SLEEP FUNCTIONS REMOVAL REPORT
CRITICAL ISSUE IDENTIFIED
Found 16 Process.sleep() calls in production lib/ code that need immediate removal and proper concurrent implementation.
ROOT CAUSE ANALYSIS
The sleep functions were introduced as LAZY HACKS instead of proper:
- Process synchronization using GenServer calls/casts
- OTP supervision and process linking
- Message passing with receive blocks
- Timer-based scheduling with Process.send_after
- Proper async/await patterns
SLEEP FUNCTIONS TO FIX (ONE AT A TIME)
1. /lib/foundation/service_registry.ex:484
Current Code:
Process.sleep(10)
Problem: Blocking wait in service lifecycle management
Fix Strategy: Use GenServer synchronization with proper state management
Test to Run: mix test test/foundation/service_registry_test.exs
2. /lib/foundation/utils.ex:582
Current Code:
Process.sleep(delay)
Problem: Blocking delay in retry mechanism
Fix Strategy: Use Process.send_after with receive block for non-blocking delays
Test to Run: mix test test/foundation/utils_test.exs
3. /lib/foundation/process_registry.ex:769
Current Code:
Process.sleep(50)
Problem: Race condition hack in process cleanup
Fix Strategy: Use proper process monitoring with Process.monitor and receive
Test to Run: mix test test/foundation/process_registry_test.exs
4. /lib/foundation/process_registry.ex:780
Current Code:
Process.sleep(200)
Problem: Arbitrary wait for process termination
Fix Strategy: Use Process.exit with trap_exit and proper shutdown handling
Test to Run: mix test test/foundation/process_registry_test.exs
5. /lib/foundation/mabeam/load_balancer.ex:292
Current Code:
:test_mode_agent -> spawn(fn -> Process.sleep(:infinity) end)

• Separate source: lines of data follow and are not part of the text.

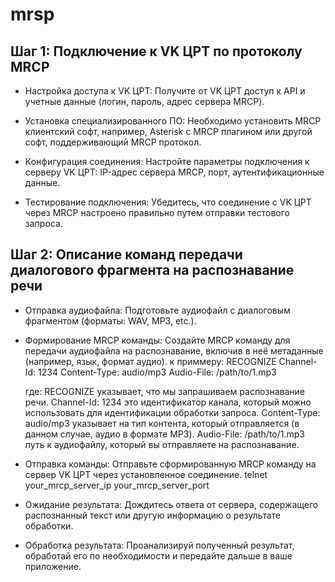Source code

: # mrsp
## Шаг 1: Подключение к VK ЦРТ по протоколу MRCP
- Настройка доступа к VK ЦРТ: Получите от VK ЦРТ доступ к API и учетные данные (логин, пароль, адрес сервера MRCP).

- Установка специализированного ПО: Необходимо установить MRCP клиентский софт, например, Asterisk с MRCP плагином или другой софт, поддерживающий MRCP протокол.

- Конфигурация соединения: Настройте параметры подключения к серверу VK ЦРТ: IP-адрес сервера MRCP, порт, аутентификационные данные.

- Тестирование подключения: Убедитесь, что соединение с VK ЦРТ через MRCP настроено правильно путем отправки тестового запроса.

## Шаг 2: Описание команд передачи диалогового фрагмента на распознавание речи
- Отправка аудиофайла: Подготовьте аудиофайл с диалоговым фрагментом (форматы: WAV, MP3, etc.).

- Формирование MRCP команды: Создайте MRCP команду для передачи аудиофайла на распознавание, включив в неё метаданные (например, язык, формат аудио).
  к приммеру:
  RECOGNIZE
  Channel-Id: 1234
  Content-Type: audio/mp3
  Audio-File: /path/to/1.mp3
  
  где:
  RECOGNIZE указывает, что мы запрашиваем распознавание речи.
  Channel-Id: 1234 это идентификатор канала, который можно использовать для идентификации обработки запроса.
  Content-Type: audio/mp3 указывает на тип контента, который отправляется (в данном случае, аудио в формате MP3).
  Audio-File: /path/to/1.mp3 путь к аудиофайлу, который вы отправляете на распознавание.

- Отправка команды: Отправьте сформированную MRCP команду на сервер VK ЦРТ через установленное соединение.
 telnet your_mrcp_server_ip your_mrcp_server_port

- Ожидание результата: Дождитесь ответа от сервера, содержащего распознанный текст или другую информацию о результате обработки.

- Обработка результата: Проанализируй полученный результат, обработай его по необходимости и передайте дальше в ваше приложение.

Problem: Infinite sleep for test agents
Fix Strategy: Use GenServer with proper state management and test hooks
Test to Run: mix test test/foundation/mabeam/load_balancer_test.exs
6. /lib/foundation/infrastructure/pool_workers/http_worker.ex:313
Current Code:
Process.sleep(delay_ms)
Problem: Blocking HTTP retry delays
Fix Strategy: Use :timer.apply_after for non-blocking scheduled retries
Test to Run: mix test test/foundation/infrastructure/pool_workers/http_worker_test.exs
7-11. /lib/foundation/infrastructure/pool_workers/http_worker.ex (Lines 327,340,359,379,384)
Current Code:
Process.sleep(Enum.random(10..100))
Problem: Random blocking delays in HTTP operations
Fix Strategy: Use Process.send_after with random intervals and message handling
Test to Run: mix test test/foundation/infrastructure/pool_workers/http_worker_test.exs
12. /lib/foundation/mabeam/coordination.ex:231
Current Code:
Process.sleep(50)
Problem: Race condition hack in coordination protocol
Fix Strategy: Use proper GenServer synchronization and state machines
Test to Run: mix test test/foundation/mabeam/coordination_test.exs
13. /lib/foundation/mabeam/coordination.ex:4096
Current Code:
Process.sleep(total_delay)
Problem: Blocking delay in coordination timing
Fix Strategy: Use GenServer timer with handle_info/2 for scheduled operations
Test to Run: mix test test/foundation/mabeam/coordination_test.exs
14. /lib/foundation/beam/processes.ex:194
Current Code:
Process.sleep(50)
Problem: Blocking wait in process lifecycle management
Fix Strategy: Use Process.monitor with proper message handling
Test to Run: mix test test/foundation/beam/processes_test.exs
15. /lib/foundation/beam/processes.ex:209
Current Code:
Process.sleep(10)
Problem: Race condition hack in process startup
Fix Strategy: Use GenServer.start_link with proper initialization callbacks
Test to Run: mix test test/foundation/beam/processes_test.exs
IMPLEMENTATION APPROACH (TEST-DRIVEN)
For Each Sleep Function:
- READ the specific file and understand the context
- IDENTIFY why the sleep was used (race condition, timing, retry, etc.)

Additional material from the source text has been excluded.